SUN Hockey Pool

'Bombshell for the players'

BRUCE GARRIOCH -- Ottawa Sun

, Last Updated: 11:21 AM ET

Like the unsuspecting victims of an earthquake, NHL players could be blindsided by a major shock.

As the NHL and the Players' Association work toward the finish line of their negotiation -- which may arrive early next week -- speculation is rampant about what the new collective bargaining agreement will contain.

One thing appears certain: It isn't going to be pretty for the players. Not only is their bargaining team going to accept the hard salary cap with linkage to NHL revenues they fought tooth and nail to avoid, they've given in on other key issues. It could amount to a total surrender.

"This is going to be a bombshell for the players," said a league source. "They've done a good job at keeping this quiet, but I believe what the union's executive committee is about to accept is going to be a real shocker for some players."

Multiple sources on both sides told the Sun the deal's framework could look something like this once it is signed, sealed and delivered:

$39 MILLION CAP?

- A hard cap set at 54% of league revenues -- projected to drop by $300 million to $1.8 billion (all terms US) next season -- that will include all player salaries, signing bonuses and performance bonuses. The $2.2 million teams allot for insurance and pension plan contributions won't be included in that figure. The cap could be in the $39 million range, with a floor of about $24 million. There's talk of a dollar-for-dollar luxury tax starting around the $30 million mark, with that money redistributed to lower revenue teams.

- The biggest shocker in this deal could be the players agreeing to put 15-20% of their annual salaries into escrow every year. If the league doesn't meet its revenue projections, then part, or all, of that 15% could go back to the teams to help cover costs. The NBA has a similar clause in its CBA. Many NHLers will find it hard to stomach.

"We've talked a lot in our meetings about how stupid that idea is," said one NHL veteran. "I sure hope that doesn't happen to us, but it might be too late to stop."

Sources on the players side indicated this issue is going to be a tough sell when it comes to getting the agreement ratified.

- There's discussion entry-level salaries could be capped at $850,000 for three years, with a maximum signing bonus of 10% per season. That means 2005 No. 1 pick Sidney Crosby would receive a maximum of $85,000 in a signing bonuses in each of the first three years of his deal. "I don't know why he wouldn't sign in Europe for $2 million tax free and stay there until he can escape the entry level system, if this is what happens," said a league source.

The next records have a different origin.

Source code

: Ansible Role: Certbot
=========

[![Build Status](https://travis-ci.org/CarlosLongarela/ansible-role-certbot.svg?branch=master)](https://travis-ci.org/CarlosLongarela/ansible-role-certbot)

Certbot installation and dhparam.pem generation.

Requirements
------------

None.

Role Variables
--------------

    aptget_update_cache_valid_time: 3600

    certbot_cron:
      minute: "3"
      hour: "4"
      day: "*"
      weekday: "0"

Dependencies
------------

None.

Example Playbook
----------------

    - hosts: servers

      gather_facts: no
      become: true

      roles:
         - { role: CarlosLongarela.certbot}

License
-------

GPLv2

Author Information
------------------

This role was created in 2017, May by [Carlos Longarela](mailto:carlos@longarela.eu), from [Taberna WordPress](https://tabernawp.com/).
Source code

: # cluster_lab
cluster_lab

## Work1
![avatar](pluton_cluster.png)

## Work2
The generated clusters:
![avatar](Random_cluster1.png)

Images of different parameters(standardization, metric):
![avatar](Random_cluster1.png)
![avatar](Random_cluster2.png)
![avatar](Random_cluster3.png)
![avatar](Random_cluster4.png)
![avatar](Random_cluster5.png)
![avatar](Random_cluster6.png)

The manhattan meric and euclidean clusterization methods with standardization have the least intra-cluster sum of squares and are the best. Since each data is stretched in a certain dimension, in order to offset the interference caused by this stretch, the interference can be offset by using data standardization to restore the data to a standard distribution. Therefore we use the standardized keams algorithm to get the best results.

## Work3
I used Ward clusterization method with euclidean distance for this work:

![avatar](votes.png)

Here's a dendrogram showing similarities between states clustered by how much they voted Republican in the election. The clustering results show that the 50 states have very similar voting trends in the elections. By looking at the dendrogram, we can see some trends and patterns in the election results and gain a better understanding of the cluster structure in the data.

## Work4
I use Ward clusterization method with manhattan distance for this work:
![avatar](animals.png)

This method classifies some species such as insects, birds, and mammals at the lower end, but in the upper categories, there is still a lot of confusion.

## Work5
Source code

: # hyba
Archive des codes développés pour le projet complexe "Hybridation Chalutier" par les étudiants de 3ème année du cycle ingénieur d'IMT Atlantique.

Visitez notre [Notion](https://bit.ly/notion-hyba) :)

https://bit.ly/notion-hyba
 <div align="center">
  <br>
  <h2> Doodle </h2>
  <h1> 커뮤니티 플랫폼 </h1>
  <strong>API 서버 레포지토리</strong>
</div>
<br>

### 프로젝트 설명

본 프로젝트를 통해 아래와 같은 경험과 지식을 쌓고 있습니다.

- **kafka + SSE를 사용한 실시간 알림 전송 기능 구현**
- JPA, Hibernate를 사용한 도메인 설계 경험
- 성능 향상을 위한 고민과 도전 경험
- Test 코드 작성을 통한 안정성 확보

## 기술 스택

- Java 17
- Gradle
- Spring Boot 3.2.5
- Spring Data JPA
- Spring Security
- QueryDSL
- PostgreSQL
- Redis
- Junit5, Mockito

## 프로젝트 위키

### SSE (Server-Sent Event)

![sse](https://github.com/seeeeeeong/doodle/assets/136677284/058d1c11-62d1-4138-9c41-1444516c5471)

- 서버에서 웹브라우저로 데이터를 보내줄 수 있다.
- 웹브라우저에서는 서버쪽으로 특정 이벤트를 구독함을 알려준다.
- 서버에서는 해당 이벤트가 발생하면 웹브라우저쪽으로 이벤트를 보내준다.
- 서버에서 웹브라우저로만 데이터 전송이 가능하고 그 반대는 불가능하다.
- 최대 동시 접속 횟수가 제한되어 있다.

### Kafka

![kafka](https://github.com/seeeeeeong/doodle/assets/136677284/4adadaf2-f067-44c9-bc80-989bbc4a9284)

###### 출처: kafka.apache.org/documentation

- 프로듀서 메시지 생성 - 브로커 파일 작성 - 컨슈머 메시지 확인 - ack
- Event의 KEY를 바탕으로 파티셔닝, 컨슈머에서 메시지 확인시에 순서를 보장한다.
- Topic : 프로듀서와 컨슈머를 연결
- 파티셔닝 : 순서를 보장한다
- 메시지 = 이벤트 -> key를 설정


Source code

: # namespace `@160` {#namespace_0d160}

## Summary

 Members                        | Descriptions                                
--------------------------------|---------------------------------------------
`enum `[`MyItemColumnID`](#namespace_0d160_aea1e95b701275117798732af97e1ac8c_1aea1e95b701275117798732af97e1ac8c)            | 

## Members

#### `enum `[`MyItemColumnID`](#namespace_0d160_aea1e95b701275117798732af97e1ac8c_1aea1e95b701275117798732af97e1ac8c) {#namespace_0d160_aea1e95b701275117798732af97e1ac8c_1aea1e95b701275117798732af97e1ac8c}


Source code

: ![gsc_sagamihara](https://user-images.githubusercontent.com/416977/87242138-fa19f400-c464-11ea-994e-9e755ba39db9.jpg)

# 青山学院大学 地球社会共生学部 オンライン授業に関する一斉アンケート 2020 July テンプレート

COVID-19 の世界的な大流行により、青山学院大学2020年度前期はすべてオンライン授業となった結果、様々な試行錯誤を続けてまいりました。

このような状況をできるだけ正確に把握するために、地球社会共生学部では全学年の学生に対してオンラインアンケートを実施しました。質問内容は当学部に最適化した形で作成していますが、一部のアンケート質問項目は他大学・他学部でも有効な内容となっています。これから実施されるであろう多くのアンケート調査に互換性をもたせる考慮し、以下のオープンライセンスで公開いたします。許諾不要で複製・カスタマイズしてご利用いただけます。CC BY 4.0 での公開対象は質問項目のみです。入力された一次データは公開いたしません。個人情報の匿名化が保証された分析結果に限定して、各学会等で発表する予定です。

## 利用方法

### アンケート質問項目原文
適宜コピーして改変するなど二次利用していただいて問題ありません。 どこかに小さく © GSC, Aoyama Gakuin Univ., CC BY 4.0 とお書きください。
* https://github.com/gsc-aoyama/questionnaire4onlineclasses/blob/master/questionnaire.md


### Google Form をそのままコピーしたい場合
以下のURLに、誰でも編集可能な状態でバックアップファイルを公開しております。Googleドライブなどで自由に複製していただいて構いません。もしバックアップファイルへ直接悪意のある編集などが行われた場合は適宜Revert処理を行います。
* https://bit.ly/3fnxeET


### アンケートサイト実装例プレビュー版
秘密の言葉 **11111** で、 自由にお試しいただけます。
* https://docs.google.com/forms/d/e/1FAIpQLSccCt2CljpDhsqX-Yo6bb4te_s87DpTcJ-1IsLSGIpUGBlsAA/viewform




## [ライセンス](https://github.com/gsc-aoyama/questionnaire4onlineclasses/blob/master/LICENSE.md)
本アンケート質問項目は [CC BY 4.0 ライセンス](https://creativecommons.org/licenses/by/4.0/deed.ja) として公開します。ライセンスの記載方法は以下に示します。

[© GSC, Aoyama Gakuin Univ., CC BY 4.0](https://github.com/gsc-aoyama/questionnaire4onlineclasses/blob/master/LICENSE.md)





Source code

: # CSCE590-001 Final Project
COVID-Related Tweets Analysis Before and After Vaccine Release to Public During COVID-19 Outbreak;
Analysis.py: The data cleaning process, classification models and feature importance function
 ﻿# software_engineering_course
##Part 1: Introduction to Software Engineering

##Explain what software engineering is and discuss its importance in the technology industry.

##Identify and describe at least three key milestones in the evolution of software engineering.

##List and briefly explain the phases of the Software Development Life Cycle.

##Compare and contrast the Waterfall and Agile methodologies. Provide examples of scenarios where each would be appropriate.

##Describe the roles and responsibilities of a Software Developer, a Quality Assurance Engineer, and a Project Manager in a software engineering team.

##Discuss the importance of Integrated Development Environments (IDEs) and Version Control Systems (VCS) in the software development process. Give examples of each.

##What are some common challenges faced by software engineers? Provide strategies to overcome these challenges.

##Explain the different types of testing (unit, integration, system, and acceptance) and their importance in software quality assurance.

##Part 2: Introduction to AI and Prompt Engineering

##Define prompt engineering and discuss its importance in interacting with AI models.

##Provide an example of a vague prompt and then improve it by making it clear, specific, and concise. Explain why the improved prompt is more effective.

- It's expected the players will accept the 24% rollback they offered in December. Qualifying offers will likely be kept at 100%, but there will be no 10% raise for players below the league average. It could have been worse: The NHL held out until two weeks ago for qualifying offers to be set at 75%.

- Contracts from last season are not expected to be honoured, which will flood the market with free agents. Unrestricted free agency is expected to fall to age 30 in 2005-06, 29 in 2006-07 and 28 in 2007-08.

- Sportsnet hockey analyst and former NHL player Nick Kypreos has confirmed teams will be allowed a one-time, two-thirds buyout of existing contracts that won't count towards the cap. For example, the St. Louis Blues owe $20 million in salary to defenceman Chris Pronger, centre Doug Weight and winger Keith Tkachuk alone next season. Guess what? They all won't be back, because the Blues have the chance to reset their own market. If a team buys out a player, it can't re-sign him for another year.

- The word is commissioner Gary Bettman would like absolute power to fine and suspend players. Under the terms of the last CBA, the maximum fine was a paltry $1,000. That number could be about to change.

- The league minimum salary is expected to move from $175,000 to $400,000.

How was this all shake down for the players?

The stars in the game are still going to make their money, but a lot less of it. Role players are going to be stuck at the league minimum.

The talk around the league is that the NHLPA's executive committee -- and executive director Bob Goodenow -- have been bitterly divided by this negotiation. There is sure to be more unrest when the players see the new deal.

"This is going to be a tough sell to the players and a bitter pill to swallow," said a source.